NASCAR sponsor wallets are closing as the US economy slides into at least a mild recession; major teams and drivers are scrambling to find the money that they need to succeed in the expensive racing business. A bleak economic outlook is...
NASCAR sponsor wallets are closing as the US economy slides into at least a mild recession; major teams and drivers are scrambling to find the money that they need to succeed in the expensive racing business.
A bleak economic outlook is reflected at Texas Motor Speedway this weekend in more plain paint schemes on race cars, or temporary logos rather than businesses providing full-season support.
Yates Racing, for example, is looking for sponsorship for driver David Gilliland in the No. 38 and Travis Kvapil in the No. 28 Ford Fusions. They even have a Web site for their campaign: SponsorYates.com.
"As a driver who's owned his own team, I certainly realize how much money it takes and what it takes to actually get to the race track each week," said Gilliland. "It takes plenty of support, and right now we've got great support from Ford, and Roush Fenway Racing has helped us out on the technical side. But..we've yet to secure that primary sponsor, and that weighs on everybody's mind."
When companies are shedding employees and closing down production facilities, every marketing and promotion scheme gets a hard look from the cost-cutters. NASCAR may seem like a great way to promote a brand, but ultimately it has to make sense for the bottom line. Skepticism reigns when businesses must shell out $15 -$18 million dollars to be a primary sponsor of a top Cup car in a down economy.

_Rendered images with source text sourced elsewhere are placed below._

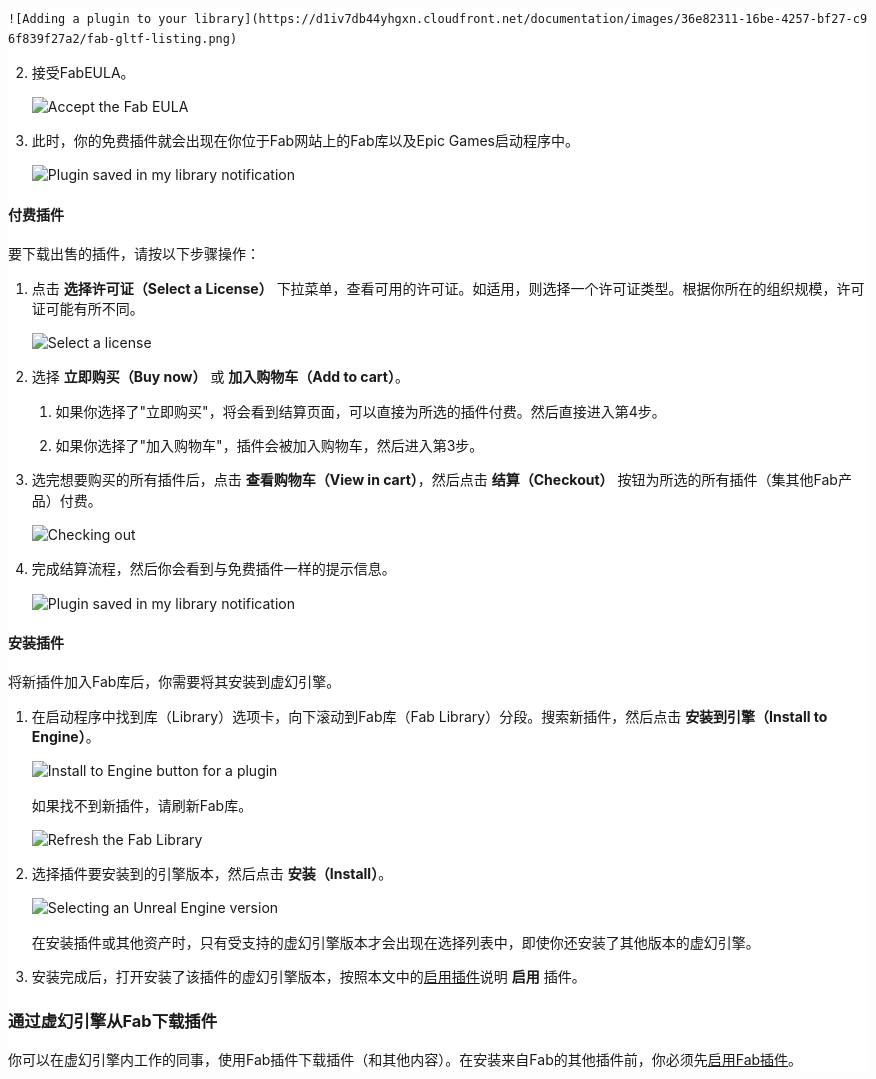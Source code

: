     ![Adding a plugin to your library](https://d1iv7db44yhgxn.cloudfront.net/documentation/images/36e82311-16be-4257-bf27-c96f839f27a2/fab-gltf-listing.png)
2.  接受FabEULA。
    
    ![Accept the Fab EULA](https://d1iv7db44yhgxn.cloudfront.net/documentation/images/c5c33b32-243b-443c-91e1-593f9cade9ed/fab-end-user-license.png)
3.  此时，你的免费插件就会出现在你位于Fab网站上的Fab库以及Epic Games启动程序中。
    
    ![Plugin saved in my library notification](https://d1iv7db44yhgxn.cloudfront.net/documentation/images/df7e799c-4eb1-4474-a23a-99fb921460ef/saved-in-library.png)

#### 付费插件

要下载出售的插件，请按以下步骤操作：

1.  点击 **选择许可证（Select a License）** 下拉菜单，查看可用的许可证。如适用，则选择一个许可证类型。根据你所在的组织规模，许可证可能有所不同。
    
    ![Select a license](https://d1iv7db44yhgxn.cloudfront.net/documentation/images/9e27df2e-65bc-4389-8032-2478f2ccc2af/buy-paid-plugin.png)
2.  选择 **立即购买（Buy now）** 或 **加入购物车（Add to cart）**。
    
    1.  如果你选择了"立即购买"，将会看到结算页面，可以直接为所选的插件付费。然后直接进入第4步。
        
    2.  如果你选择了"加入购物车"，插件会被加入购物车，然后进入第3步。
        
3.  选完想要购买的所有插件后，点击 **查看购物车（View in cart）**，然后点击 **结算（Checkout）** 按钮为所选的所有插件（集其他Fab产品）付费。
    
    ![Checking out](https://d1iv7db44yhgxn.cloudfront.net/documentation/images/c67df60e-2585-46ab-b893-b6cd25fabb32/fab-view-cart.png)
4.  完成结算流程，然后你会看到与免费插件一样的提示信息。
    
    ![Plugin saved in my library notification](https://d1iv7db44yhgxn.cloudfront.net/documentation/images/c123e3c9-cd56-48c9-8559-109ffc1f4dcc/saved-in-library.png)

#### 安装插件

将新插件加入Fab库后，你需要将其安装到虚幻引擎。

1.  在启动程序中找到库（Library）选项卡，向下滚动到Fab库（Fab Library）分段。搜索新插件，然后点击 **安装到引擎（Install to Engine）**。
    
    ![Install to Engine button for a plugin](https://d1iv7db44yhgxn.cloudfront.net/documentation/images/58bc10a4-9a0d-4fae-97de-ec0fc34b06e1/launcher-library.png)
    
    如果找不到新插件，请刷新Fab库。
    
    ![Refresh the Fab Library](https://d1iv7db44yhgxn.cloudfront.net/documentation/images/9dad1e01-0a80-40b3-bc09-acb522812574/fab-refresh.png)
    
2.  选择插件要安装到的引擎版本，然后点击 **安装（Install）**。
    
    ![Selecting an Unreal Engine version](https://d1iv7db44yhgxn.cloudfront.net/documentation/images/fe527b12-9b68-458d-bfd7-1a40a64dae14/install-options.png)
    
    在安装插件或其他资产时，只有受支持的虚幻引擎版本才会出现在选择列表中，即使你还安装了其他版本的虚幻引擎。
    
3.  安装完成后，打开安装了该插件的虚幻引擎版本，按照本文中的[启用插件](/documentation/zh-cn/unreal-engine/working-with-plugins-in-unreal-engine#%E5%90%AF%E7%94%A8%E6%8F%92%E4%BB%B6)说明 **启用** 插件。
    

### 通过虚幻引擎从Fab下载插件

你可以在虚幻引擎内工作的同事，使用Fab插件下载插件（和其他内容）。在安装来自Fab的其他插件前，你必须先[启用Fab插件](/documentation/zh-cn/unreal-engine/working-with-plugins-in-unreal-engine#%E5%90%AF%E7%94%A8fab%E6%8F%92%E4%BB%B6)。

"There's a lot of great prospects out there [for us,] but nothing is done," said Gilliland. "In this deal, the talk is the easy part and the signing on the dotted line is the hard part. Until we get that done, nothing's done."
Added Yates driver Kvapil, "Obviously, the best way to attract sponsorship and get people looking our way is if we're running up front and running in the top 10. That's Todd [Parrott, crew chief] and my number one goal right now, and our engineer and everybody on this team - trying to get that car up front. That's going to be the best resolution for all of our troubles, really."
Good team performance means more visibility for a brand; it makes problems even worse for a struggling team when a sponsor pulls the plug on an organization that isn't doing well. Even years of relationships and loyalty succumb to return on investment (ROI) demands; General Mills will leave Petty Enterprises in 2009 to go to more-successful Richard Childress Racing, after sponsoring Petty since 1972.
Dale Earnhardt, Inc., Michael Waltrip racing and Chip Ganassi with Felix Sabates have all had a hard time finding full, season-long funding for one of their cars. Shared sponsorships between major companies are becoming more common (McDonald's, Best Buy and Stanley share duties at Gillett Evernham Motorsports.) Richard Childress Racing is looking for a Jeff Burton sponsor in 2009 when AT&T leaves the sport. The second-tier Nationwide series also has numerous cars without full sponsorship.
Major changes in high-visibility sponsorships include Anheuser-Busch dropping its title sponsorship of the Busch series (and Coors Light replaced Budweiser as "the official beer of NASCAR.")
Economic news can change, busts can go back to boom, but in tough economic times the racing teams must work particularly hard to keep the accountants happy.